Start of Block
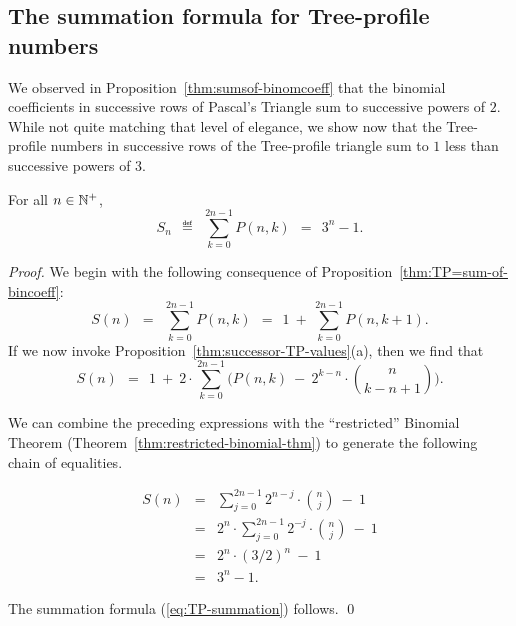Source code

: \subsection{The summation formula for Tree-profile numbers}

We observed in Proposition~\ref{thm:sumsof-binomcoeff} that the binomial coefficients in successive rows of Pascal's Triangle sum to successive powers of $2$.  While not quite matching that level of elegance, we show now that the Tree-profile numbers in successive rows of the Tree-profile triangle sum to $1$ less than successive powers of $3$.

\begin{prop}
\label{thm:TP-summation}
For all $n \in \mathbb{N}^+$,
\begin{equation}
\label{eq:TP-summation}
S_n \ \ \eqdef \ \ \sum_{k=0}^{2n-1} P(n,k) \ \ = \ \ 3^n -1.
\end{equation}
\end{prop}
 
\begin{proof}
We begin with the following consequence of Proposition~\ref{thm:TP=sum-of-bincoeff}:
\[
S(n) \ \ = \ \  \sum_{k=0}^{2n-1} P(n,k)  \ \ = \ \  1 \ + \ \sum_{k=0}^{2n-1} P(n,k+1).
\]
If we now invoke Proposition~\ref{thm:successor-TP-values}(a), then we find that
\[
S(n) \ \ = \ \ 1 \ + \ 2 \cdot \sum_{k=0}^{2n-1}   \big( P(n,k) \ - \ 2^{k-n} \cdot {n \choose {k-n+1}} \big).
\]

We can combine the preceding expressions with the ``restricted'' Binomial Theorem (Theorem~\ref{thm:restricted-binomial-thm}) to generate the following chain of equalities.

\begin{eqnarray*}
S(n) & = & 
\sum_{j=0}^{2n-1} 2^{n-j} \cdot {n \choose j} \ - \ 1  \\
     & = &
2^n \cdot \sum_{j=0}^{2n-1} 2^{-j}  \cdot {n \choose j} \ - \ 1 \\
     & = & 
2^n \cdot (3/2)^n \ - \ 1 \\
     & = &
3^n -1.
\end{eqnarray*}

The summation formula (\ref{eq:TP-summation}) follows.  \qed
\end{proof}
 


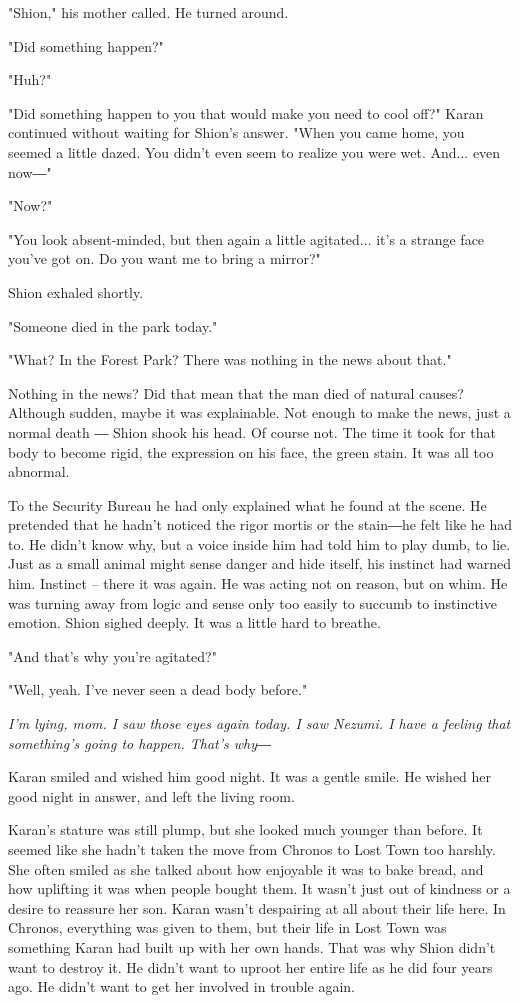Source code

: "Shion," his mother called. He turned around.

"Did something happen?"

"Huh?"

"Did something happen to you that would make you need to cool off?"
Karan continued without waiting for Shion's answer. "When you came home,
you seemed a little dazed. You didn't even seem to realize you were wet.
And... even now―"

"Now?"

"You look absent-minded, but then again a little agitated... it's a
strange face you've got on. Do you want me to bring a mirror?"

Shion exhaled shortly.

"Someone died in the park today."

"What? In the Forest Park? There was nothing in the news about that."

Nothing in the news? Did that mean that the man died of natural causes?
Although sudden, maybe it was explainable. Not enough to make the news,
just a normal death ― Shion shook his head. Of course not. The time it
took for that body to become rigid, the expression on his face, the
green stain. It was all too abnormal.

To the Security Bureau he had only explained what he found at the scene.
He pretended that he hadn't noticed the rigor mortis or the stain―he
felt like he had to. He didn't know why, but a voice inside him had told
him to play dumb, to lie. Just as a small animal might sense danger and
hide itself, his instinct had warned him. Instinct -- there it was again.
He was acting not on reason, but on whim. He was turning away from logic
and sense only too easily to succumb to instinctive emotion. Shion
sighed deeply. It was a little hard to breathe.

"And that's why you're agitated?"

"Well, yeah. I've never seen a dead body before."

\emph{I'm lying, mom. I saw those eyes again today. I saw Nezumi. I have a
feeling that something's going to happen. That's why―}

Karan smiled and wished him good night. It was a gentle smile. He wished
her good night in answer, and left the living room.

Karan's stature was still plump, but she looked much younger than
before. It seemed like she hadn't taken the move from Chronos to Lost
Town too harshly. She often smiled as she talked about how enjoyable it
was to bake bread, and how uplifting it was when people bought them. It
wasn't just out of kindness or a desire to reassure her son. Karan
wasn't despairing at all about their life here. In Chronos, everything
was given to them, but their life in Lost Town was something Karan had
built up with her own hands. That was why Shion didn't want to destroy
it. He didn't want to uproot her entire life as he did four years ago.
He didn't want to get her involved in trouble again.

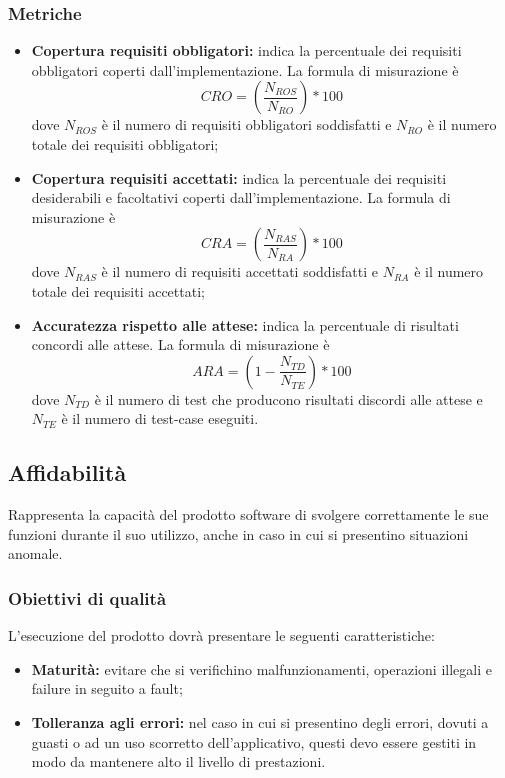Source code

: \documentclass[PianoDiQualifica.tex]{subfiles}
\begin{document}
\subsubsection{Metriche}
\begin{itemize}
	\item \textbf{Copertura requisiti obbligatori:} indica la percentuale dei requisiti obbligatori coperti dall'implementazione. La formula di misurazione è \[CRO=(\frac{N_{ROS}}{N_{RO}})*100\] dove $ N_{ROS} $ è il numero di requisiti obbligatori soddisfatti e $ N_{RO} $ è il numero totale dei requisiti obbligatori;
	\item \textbf{Copertura requisiti accettati:} indica la percentuale dei requisiti desiderabili e facoltativi coperti dall'implementazione. La formula di misurazione è \[CRA=(\frac{N_{RAS}}{N_{RA}})*100\] dove $ N_{RAS} $ è il numero di requisiti accettati soddisfatti e $ N_{RA } $ è il numero totale dei requisiti accettati;
	\item \textbf{Accuratezza rispetto alle attese:} indica la percentuale di risultati concordi alle attese. La formula di misurazione è \[ARA=(1-\frac{N_{TD}}{N_{TE}})*100\] dove $ N_{TD} $ è il numero di test che producono risultati discordi alle attese e $ N_{TE} $ è il numero di test-case eseguiti.
\end{itemize}
		
\subsection{Affidabilità}
Rappresenta la capacità del prodotto software di svolgere correttamente le sue funzioni durante il suo utilizzo, anche in caso in cui si presentino situazioni anomale.
\subsubsection{Obiettivi di qualità}
L'esecuzione del prodotto dovrà presentare le seguenti caratteristiche:
\begin{itemize}
	\item \textbf{Maturità:} evitare che si verifichino malfunzionamenti, operazioni illegali e failure in seguito a fault;
	\item \textbf{Tolleranza agli errori:} nel caso in cui si presentino degli errori, dovuti a guasti o ad un uso scorretto dell'applicativo, questi devo essere gestiti in modo da mantenere alto il livello di prestazioni.
\end{itemize}
\end{document}
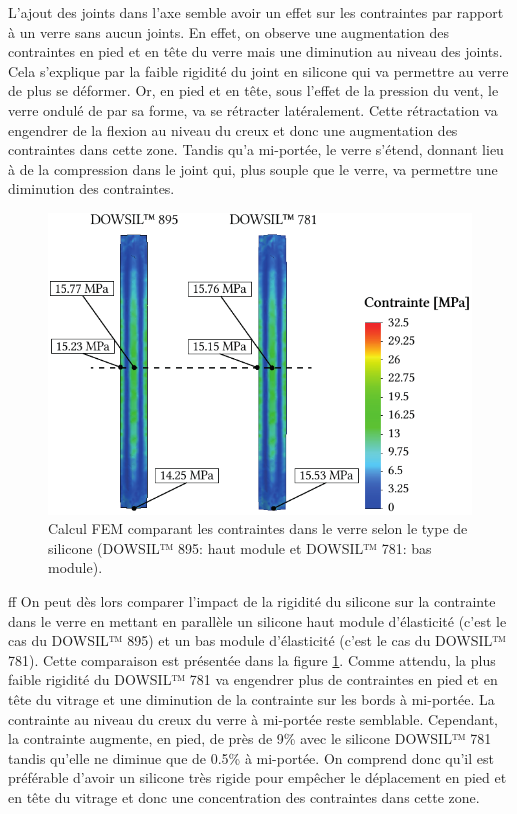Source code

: \documentclass[11pt,titlepage]{article}
\begin{document}
L'ajout des joints dans l'axe semble avoir un effet sur les contraintes par rapport à un verre sans aucun joints. En effet, on observe une augmentation des contraintes en pied et en tête du verre mais une diminution au niveau des joints. Cela s'explique par la faible rigidité du joint en silicone qui va permettre au verre de plus se déformer. Or, en pied et en tête, sous l'effet de la pression du vent, le verre ondulé de par sa forme, va se rétracter latéralement. Cette rétractation va engendrer de la flexion au niveau du creux et donc une augmentation des contraintes dans cette zone. Tandis qu'a mi-portée, le verre s'étend, donnant lieu à de la compression dans le joint qui, plus souple que le verre, va permettre une diminution des contraintes. 
\newpage
\begin{figure}
\centering
\includegraphics[width=\linewidth]{img/ondul/fem/femjoint3.pdf}
\caption{Calcul \acrshort{FEM} comparant les contraintes dans le verre selon le type de silicone (DOWSIL™ 895: haut module et DOWSIL™ 781: bas module).}
\label{fig:femjoints3}
\vspace{-10pt}
\end{figure}
ff
On peut dès lors comparer l'impact de la rigidité du silicone sur la contrainte dans le verre en mettant en parallèle un silicone haut module d'élasticité (c'est le cas du DOWSIL™ 895) et un bas module d'élasticité (c'est le cas du DOWSIL™ 781). Cette comparaison est présentée dans la figure \ref{fig:femjoints3}. 
Comme attendu, la plus faible rigidité du DOWSIL™ 781 va engendrer plus de contraintes en pied et en tête du vitrage et une diminution de la contrainte sur les bords à mi-portée. La contrainte au niveau du creux du verre à mi-portée reste semblable. Cependant, la contrainte augmente, en pied, de près de 9\% avec le silicone DOWSIL™ 781 tandis qu'elle ne diminue que de 0.5\% à mi-portée. On comprend donc qu'il est préférable d'avoir un silicone très rigide pour empêcher le déplacement en pied et en tête du vitrage et donc une concentration des contraintes dans cette zone.
\end{document}
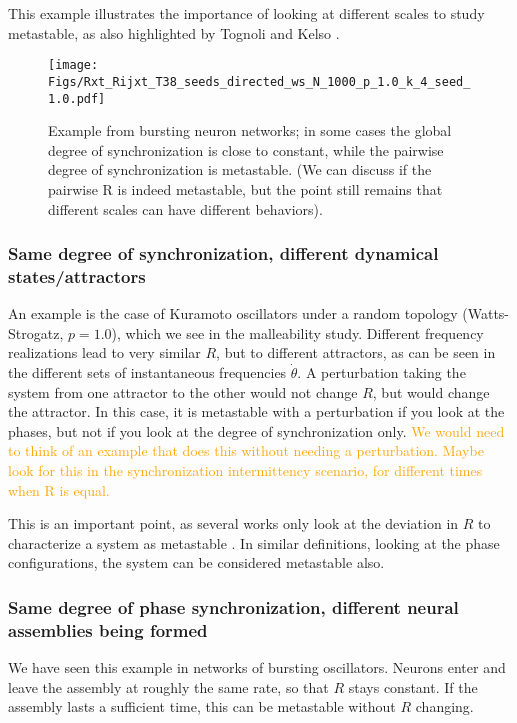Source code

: \documentclass[preprint,superscriptaddress,showpacs,amsmath,amssymb,aps,pre,floatfix]{revtex4-1}
\theoremstyle{definition}
\begin{document}
This example illustrates the importance of looking at different scales to study metastable, as also highlighted by Tognoli and Kelso \cite{tognoli_2014, tognoli_2014a}.
%
\begin{figure}[H]
    \centering
    \texttt{[image: Figs/Rxt\_Rijxt\_T38\_seeds\_directed\_ws\_N\_1000\_p\_1.0\_k\_4\_seed\_1.0.pdf]}
    \caption{Example from bursting neuron networks; in some cases the global degree of synchronization is close to constant, while the pairwise degree of synchronization is metastable. (We can discuss if the pairwise R is indeed metastable, but the point still remains that different scales can have different behaviors).}
    \label{fig:case-scale}
\end{figure}


\subsubsection{Same degree of synchronization, different dynamical states/attractors}
An example is the case of Kuramoto oscillators under a random topology (Watts-Strogatz, $p = 1.0$), which we see in the malleability study. Different frequency realizations lead to very similar $R$, but to different attractors, as can be seen in the different sets of instantaneous frequencies $\dot{\theta}$. A perturbation taking the system from one attractor to the other would not change $R$, but would change the attractor. In this case, it is metastable with a  perturbation if you look at the phases, but not if you look at the degree of synchronization only. 
\textcolor{orange}{We would need to think of an example that does this without needing a perturbation. Maybe look for this in the synchronization intermittency scenario, for different times when R is equal.}

This is an important point, as several works only look at the deviation in $R$ to characterize a system as metastable \cite{deco_2016}. In similar definitions, looking at the phase configurations, the system can be considered metastable also.

\subsubsection{Same degree of phase synchronization, different neural assemblies being formed}
We have seen this example in networks of bursting oscillators. Neurons enter and leave the assembly at roughly the same rate, so that $R$ stays constant. If the assembly lasts a sufficient time, this can be metastable without $R$ changing.
\end{document}
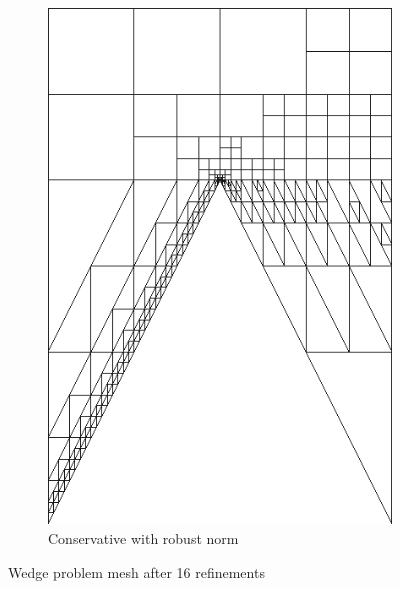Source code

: \documentclass[letterpaper]{article}
\begin{document}
\begin{figure}
\begin{subfigure}[t]{0.4\textwidth}
\includegraphics[width=\textwidth]{figs/Wedge/robust16c_mesh.png}
\caption{Conservative with robust norm}
\label{fig:wedgeRobust16c_mesh}
\end{subfigure}
\caption{Wedge problem mesh after 16 refinements}
\label{fig:wedge_mesh}
\end{figure}
\end{document}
End of Block
Counting the lines of the material that hold the string "answer", state the total and nothing besides.

2